TubeMogul
The launch follows Adobe's $540 million acquisition of video ad tech company TubeMogul, which closed in December.
The Adobe
The Advertiser Cloud will also integrate with other existing products that marketers use, such as Adobe Analytics.
Speaking to Business Insider, Brett Wilson, the former TubeMogul CEO and current vice president and general manager of advertising at Adobe, said: "Adobe, traditionally, has been known for having a marketing cloud that primarily helped advertisers measure interactions with their audience and data. Advertisers usually have totally separate media execution software. Adobe is the first marketing cloud to have a fully executable advertising layer, riding the gap between martech and ad tech."
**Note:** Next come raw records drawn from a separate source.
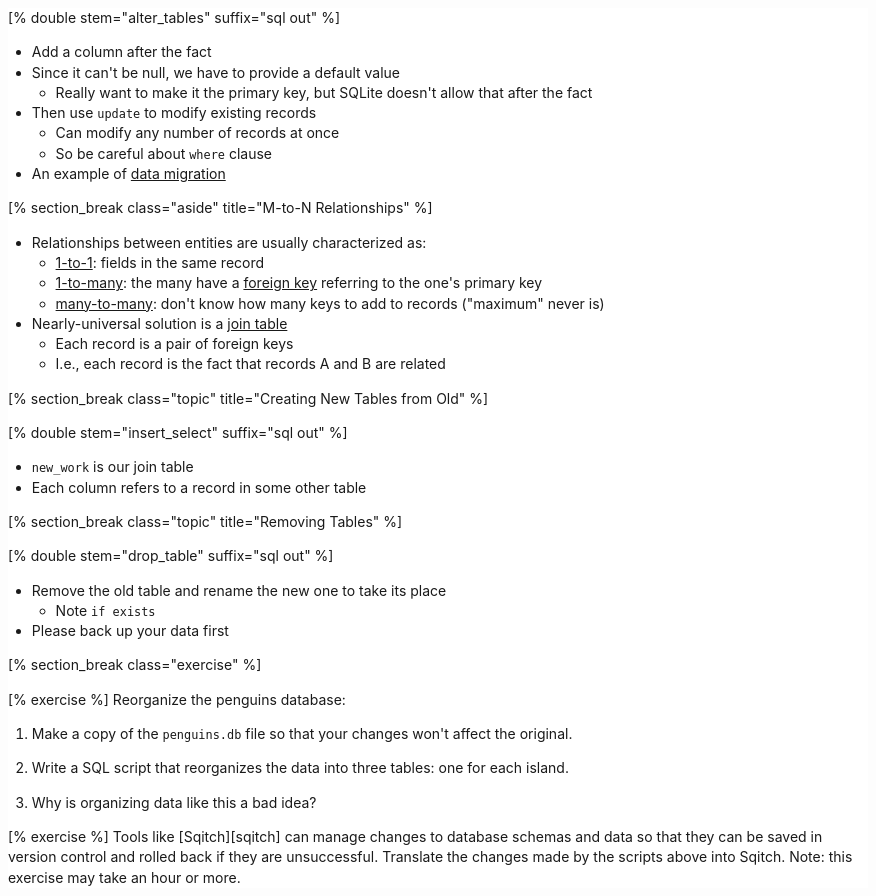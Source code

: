 [% double stem="alter_tables" suffix="sql out" %]

- Add a column after the fact
- Since it can't be null, we have to provide a default value
  - Really want to make it the primary key, but SQLite doesn't allow that after the fact
- Then use `update` to modify existing records
  - Can modify any number of records at once
  - So be careful about `where` clause
- An example of <a href="#g:data_migration">data migration</a>



[% section_break class="aside" title="M-to-N Relationships" %]

- Relationships between entities are usually characterized as:
  - <a href="#g:1_to_1">1-to-1</a>:
    fields in the same record
  - <a href="#g:1_to_many">1-to-many</a>:
    the many have a <a href="#g:foreign_key">foreign key</a> referring to the one's primary key
  - <a href="#g:many_to_many">many-to-many</a>:
    don't know how many keys to add to records ("maximum" never is)
- Nearly-universal solution is a <a href="#g:join_table">join table</a>
  - Each record is a pair of foreign keys
  - I.e., each record is the fact that records A and B are related



[% section_break class="topic" title="Creating New Tables from Old" %]

[% double stem="insert_select" suffix="sql out" %]

- `new_work` is our join table
- Each column refers to a record in some other table



[% section_break class="topic" title="Removing Tables" %]

[% double stem="drop_table" suffix="sql out" %]

- Remove the old table and rename the new one to take its place
  - Note `if exists`
- Please back up your data first



[% section_break class="exercise" %]

[% exercise %]
Reorganize the penguins database:

1.  Make a copy of the `penguins.db` file
    so that your changes won't affect the original.

2.  Write a SQL script that reorganizes the data into three tables:
    one for each island.

3.  Why is organizing data like this a bad idea?

[% exercise %]
Tools like [Sqitch][sqitch] can manage changes to database schemas and data
so that they can be saved in version control
and rolled back if they are unsuccessful.
Translate the changes made by the scripts above into Sqitch.
Note: this exercise may take an hour or more.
Adobe's closest competitors - Salesforce and Oracle - have long been seen as potential strategic buyers of ad tech companies as they look to grow out the services they can offer their marketing customers. However, while both of Adobe's rivals have made major acquisitions in the marketing tech and data space, they have yet to provide marketers demand-side platform software that allows them to buy ads. Some observers within the ad tech industry think Adobe's acquisition of TubeMogul could spur Salesforce and Oracle into reactively buying more companies in the ad tech sector.
Wilson said a big problem for marketers right now is "leaky integrations" between analytics software and media execution software, which results in lost time trying to pair the two.
Consolidation saves time, Wilson added. "We are trying to bring a lot more sanity to ad buying, to make it more scalable, with fewer reconciliation issues."
The Advertiser Cloud was announced at Adobe's annual summit, which takes place this week in Las Vegas. At last year's event, Adobe announced it was launching a "cross-device co-op" that lets marketers share the data they have about their users with other brands and retailers to build a more accurate view of the audience visiting their websites. The co-op only shares the brands and information both companies have seen, not any details about new customers.
While the co-op is not under Wilson's remit, he is excited about its possibilities. "Right now there are two large industry players that seem to have a lot of data," he said, referring to Facebook and Google. "The data co-op allows everyone else to pull their data in a privacy-friendly way to fill out their cross-channel graph. We are integrating with the data co-op for Advertising Cloud advertisers that want to leverage it."